Géants de l'énergie se rencontrent à la Maison Blanche



Le président des États-Unis Donald Trump a réuni mardi les principaux dirigeants du pétrole et du gaz du pays à la Maison Blanche pour aborder la crise énergétique mondiale déclenchée par la guerre en Iran. Ce sommet critique a eu lieu à un moment où les prix de l'essence ont atteint leur niveau le plus élevé en près de quatre ans, avec une moyenne de 4,18 $ à l’échelle nationale.

Qui était à la table ?

La réunion a été suivie par le PDG de Chevron, Mike Wirth, l'une des figures les plus puissantes du secteur de l'énergie, ainsi que par des hauts responsables de l'administration. Le secrétaire au Trésor Scott Bessent, le représentant spécial Steve Witkoff, la chef de cabinet de la Maison Blanche Susie Wiles, et le gendre de Trump Jared Kushner figuraient parmi les principales personnes présentes.

Dans les coulisses : Blocus prolongé et pression politique

Selon Axios, alors que des responsables de la Maison Blanche ont déclaré que la réunion était un échange d'informations de routine, son contenu indique un plan stratégique beaucoup plus profond. Quatre sujets principaux étaient à l’ordre du jour : la production intérieure, les progrès au Venezuela, les contrats à terme sur le pétrole, le gaz naturel et le transport maritime.

Cependant, le point le plus critique de la réunion est caché dans un rapport de Reuters citant des responsables de la Maison Blanche. L’officiel a confirmé qu’ils ont discuté « des mesures pouvant être prises pour calmer les marchés mondiaux du pétrole si le blocus actuel doit être maintenu pendant des mois ». Cela indique que le président Trump reste fidèle à sa stratégie d’étouffer l’économie iranienne en prolongeant le blocus militaire dans le détroit de Hormuz, mais qu’il travaille également sur des scénarios alternatifs pour protéger les consommateurs américains.

4,23 $ et le séisme politique

Le véritable facteur qui a accru l’urgence de la réunion était le prix affiché à la pompe. Le prix moyen de l’essence aux États-Unis a augmenté à 4,23 $ le gallon, atteignant son niveau le plus élevé depuis le début de la guerre le 28 février. Cela représente une hausse de 44 % par rapport aux niveaux d’avant-guerre.

Les difficultés économiques ont directement impacté la scène politique. Avec une cote d’approbation de Trump chutant à un nouveau plus bas de 34 %, les républicains sont sérieusement préoccupés par l’impact de la hausse du coût de la vie sur les électeurs avant les élections de mi-mandat de novembre. La déclaration d’un responsable de la Maison Blanche selon laquelle « le président Trump rencontre fréquemment des dirigeants de l’énergie pour évaluer les conditions du marché » témoigne de la conscience accrue de l’administration quant au coût politique de cette question.

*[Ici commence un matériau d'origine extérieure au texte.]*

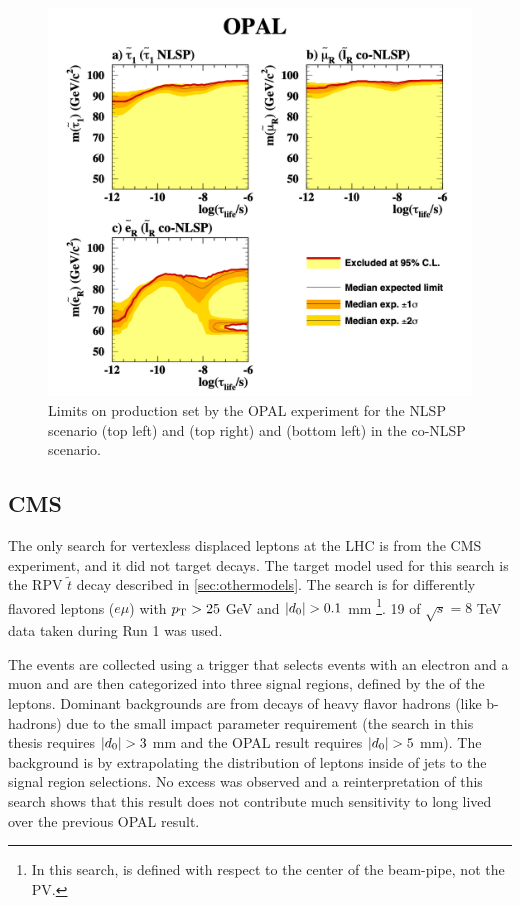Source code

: \begin{figure}[!h]
\centering
\includegraphics[width=.6\textwidth]{figures/theory/opal-limit.png}
\caption{Limits on \slep production set by the OPAL experiment for the \stau \ac{NLSP} scenario (top left) and \smu (top right) and \selec (bottom left) in the co-\ac{NLSP} scenario.}
\label{fig:opal-limit}
\end{figure}


\subsection{CMS}
\label{sec:cms-limit}

The only search for vertexless displaced leptons at the \ac{LHC} is from the \ac{CMS} experiment, and it did not target \slep decays. The target model used for this search is the RPV $\tilde{t}$ decay described in \autoref{sec:othermodels}. The search is for differently flavored leptons ($e\mu$) with $p_{\text{T}} > 25$ GeV and $|d_0| > 0.1$ mm \footnote{ In this search, \dz is defined with respect to the center of the beam-pipe, not the \ac{PV}.}. 19 \ifb of $\sqrt{s} = 8$ TeV data taken during Run 1 was used.  

The events are collected using a trigger that selects events with an electron and a muon and are then categorized into three signal regions, defined by the \absdz of the leptons. Dominant backgrounds are from decays of heavy flavor hadrons (like b-hadrons) due to the small impact parameter requirement (the search in this thesis requires $|d_0| > 3$ mm and the OPAL result requires $|d_0| > 5$ mm). The background is by extrapolating the \absdz distribution of leptons inside of jets to the signal region selections. No excess was observed and a reinterpretation of this search \cite{jesseshelton} shows that this result does not contribute much sensitivity to long lived \slep over the previous OPAL result.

L’anatomie de la crise mondiale

Selon Fatih Birol, directeur de l’Agence internationale de l’énergie, s’adressant à l’Associated Press, le blocus du détroit de Hormuz est « la plus grande crise énergétique à laquelle nous ayons jamais été confrontés ». Les perturbations de cette voie navigable critique, par laquelle transite environ un quart du commerce mondial de pétrole par voie maritime, font grimper les prix du pétrole à des sommets pluriannuels tout en augmentant simultanément la demande pour le pétrole brut américain et les exportations de gaz naturel liquéfié.

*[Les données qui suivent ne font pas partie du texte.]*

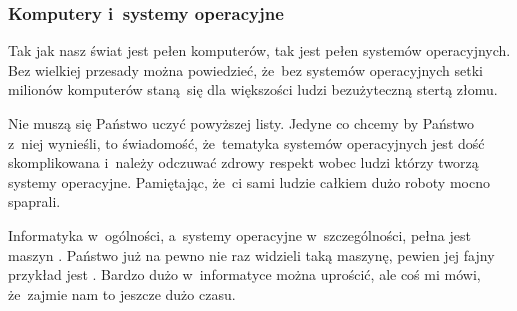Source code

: \documentclass[10pt,t]{beamer}
\begin{document}
\begin{frame}
  \frametitle{Komputery i~systemy operacyjne}


  Tak jak nasz świat jest pełen komputerów, tak jest pełen systemów
  operacyjnych. Bez wielkiej przesady można powiedzieć, że~bez systemów
  operacyjnych setki milionów komputerów staną~się dla większości ludzi
  bezużyteczną stertą złomu.

  \alert{Nie} muszą się Państwo uczyć powyższej listy. Jedyne co chcemy by
  Państwo z~niej wynieśli, to świadomość, że~tematyka systemów operacyjnych
  jest dość skomplikowana i~należy odczuwać zdrowy respekt wobec
  ludzi którzy tworzą systemy operacyjne. Pamiętając, że~ci sami ludzie
  całkiem dużo roboty mocno spaprali.

  Informatyka w~ogólności, a~systemy operacyjne w~szczególności, pełna jest
  maszyn
  . Państwo już na pewno nie raz
  widzieli taką maszynę, pewien jej fajny przykład jest
  .
  Bardzo dużo w~informatyce można uprościć, ale coś mi mówi, że~zajmie nam
  to jeszcze dużo czasu.










\end{frame}
\end{document}
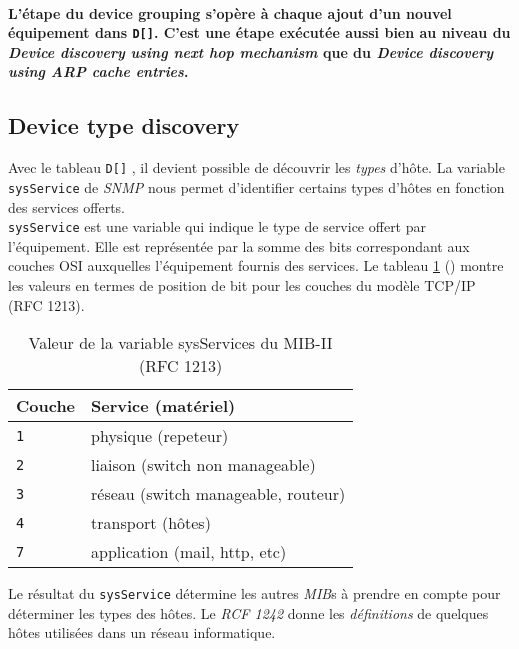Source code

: \paragraph{L'étape du device grouping s'opère à chaque ajout d'un nouvel équipement dans \texttt{D[]}. C'est une étape exécutée aussi bien au niveau du \emph{Device discovery using next hop mechanism} que du \emph{Device discovery using ARP cache entries}.}


\subsection{Device type discovery}
Avec le tableau \texttt{D[]} , il devient possible de découvrir les \emph{types} d'hôte. La variable \texttt{sysService} de \emph{SNMP} nous permet d'identifier certains types d'hôtes en fonction des services offerts.\\
\texttt{sysService} est une variable qui indique le type de service offert par l'équipement. Elle est représentée par la somme des bits correspondant aux couches OSI auxquelles l'équipement fournis des services. Le tableau \ref{sysServices_mib} () montre les valeurs en termes de position de bit pour les couches du modèle TCP/IP (RFC 1213).
\begin{table}[h]
\begin{center}
 \begin{tabular}{|l|l|}
 \hline
 \textbf{Couche} & \textbf{Service (matériel)} \\\hline
 \texttt{1} & physique (repeteur) \\\hline
 \texttt{2} & liaison (switch non manageable) \\\hline
 \texttt{3} & réseau (switch manageable, routeur) \\\hline
 \texttt{4} & transport (hôtes) \\\hline
 \texttt{7} & application (mail, http, etc) \\\hline
 \end{tabular}
\caption{Valeur de la variable sysServices du  MIB-II (RFC 1213)} \label{sysServices_mib}
\end{center}
\end{table}
Le résultat du \texttt{sysService} détermine les autres \emph{MIB}s à prendre en compte pour déterminer les types des hôtes. Le \emph{RCF 1242} donne les \emph{définitions} de quelques hôtes utilisées dans un réseau informatique.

L’administration Trump tente de transformer la crise en opportunité. Le président, tout en utilisant la domination énergétique américaine comme un outil géopolitique, a également promulgué la loi sur la production de défense pour augmenter la production nationale et a prolongé la dérogation à la loi Jones pour 90 jours, permettant aux navires étrangers de transporter des marchandises entre les ports américains.

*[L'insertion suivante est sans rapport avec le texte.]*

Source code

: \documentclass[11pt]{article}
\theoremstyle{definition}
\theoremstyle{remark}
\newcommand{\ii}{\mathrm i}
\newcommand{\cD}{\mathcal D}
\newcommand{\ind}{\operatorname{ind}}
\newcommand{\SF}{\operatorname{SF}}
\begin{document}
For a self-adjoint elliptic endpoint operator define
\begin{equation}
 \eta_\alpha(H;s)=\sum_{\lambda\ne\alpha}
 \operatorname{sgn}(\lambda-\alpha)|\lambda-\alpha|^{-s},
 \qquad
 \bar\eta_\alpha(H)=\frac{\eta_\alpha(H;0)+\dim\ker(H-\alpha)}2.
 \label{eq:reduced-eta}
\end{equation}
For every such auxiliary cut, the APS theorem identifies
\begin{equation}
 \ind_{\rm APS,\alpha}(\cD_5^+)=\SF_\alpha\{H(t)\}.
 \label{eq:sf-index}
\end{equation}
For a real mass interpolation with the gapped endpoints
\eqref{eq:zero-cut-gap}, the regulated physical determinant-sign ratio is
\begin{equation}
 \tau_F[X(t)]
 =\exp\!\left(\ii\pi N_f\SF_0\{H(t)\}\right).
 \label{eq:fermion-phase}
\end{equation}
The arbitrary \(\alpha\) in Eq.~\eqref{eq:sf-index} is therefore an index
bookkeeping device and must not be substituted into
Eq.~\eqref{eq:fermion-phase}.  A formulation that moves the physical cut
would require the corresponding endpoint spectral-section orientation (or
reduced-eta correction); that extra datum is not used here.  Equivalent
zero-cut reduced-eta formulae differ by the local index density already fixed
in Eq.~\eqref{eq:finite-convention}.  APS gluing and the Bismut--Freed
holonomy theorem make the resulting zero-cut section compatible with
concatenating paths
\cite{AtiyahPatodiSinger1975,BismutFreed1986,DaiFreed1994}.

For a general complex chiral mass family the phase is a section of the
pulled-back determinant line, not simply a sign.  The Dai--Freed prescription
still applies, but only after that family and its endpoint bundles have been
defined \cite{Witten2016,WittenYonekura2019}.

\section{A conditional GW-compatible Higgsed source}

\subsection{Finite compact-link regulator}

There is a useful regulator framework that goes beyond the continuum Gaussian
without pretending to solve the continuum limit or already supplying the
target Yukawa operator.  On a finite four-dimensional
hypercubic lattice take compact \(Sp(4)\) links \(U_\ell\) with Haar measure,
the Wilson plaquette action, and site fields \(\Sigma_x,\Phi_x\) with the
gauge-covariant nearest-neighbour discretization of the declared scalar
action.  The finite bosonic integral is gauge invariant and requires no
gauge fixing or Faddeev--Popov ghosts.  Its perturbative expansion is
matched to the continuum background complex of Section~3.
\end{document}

Cependant, des experts avertissent que si aucun progrès diplomatique significatif n’est réalisé d’ici la fin avril, l’Europe n’aura plus que six semaines de carburant pour avions, et le pétrole Brent pourrait grimper à $150 un baril. Cette situation révèle que la réunion à la Maison Blanche était bien plus qu’un simple échange d’informations.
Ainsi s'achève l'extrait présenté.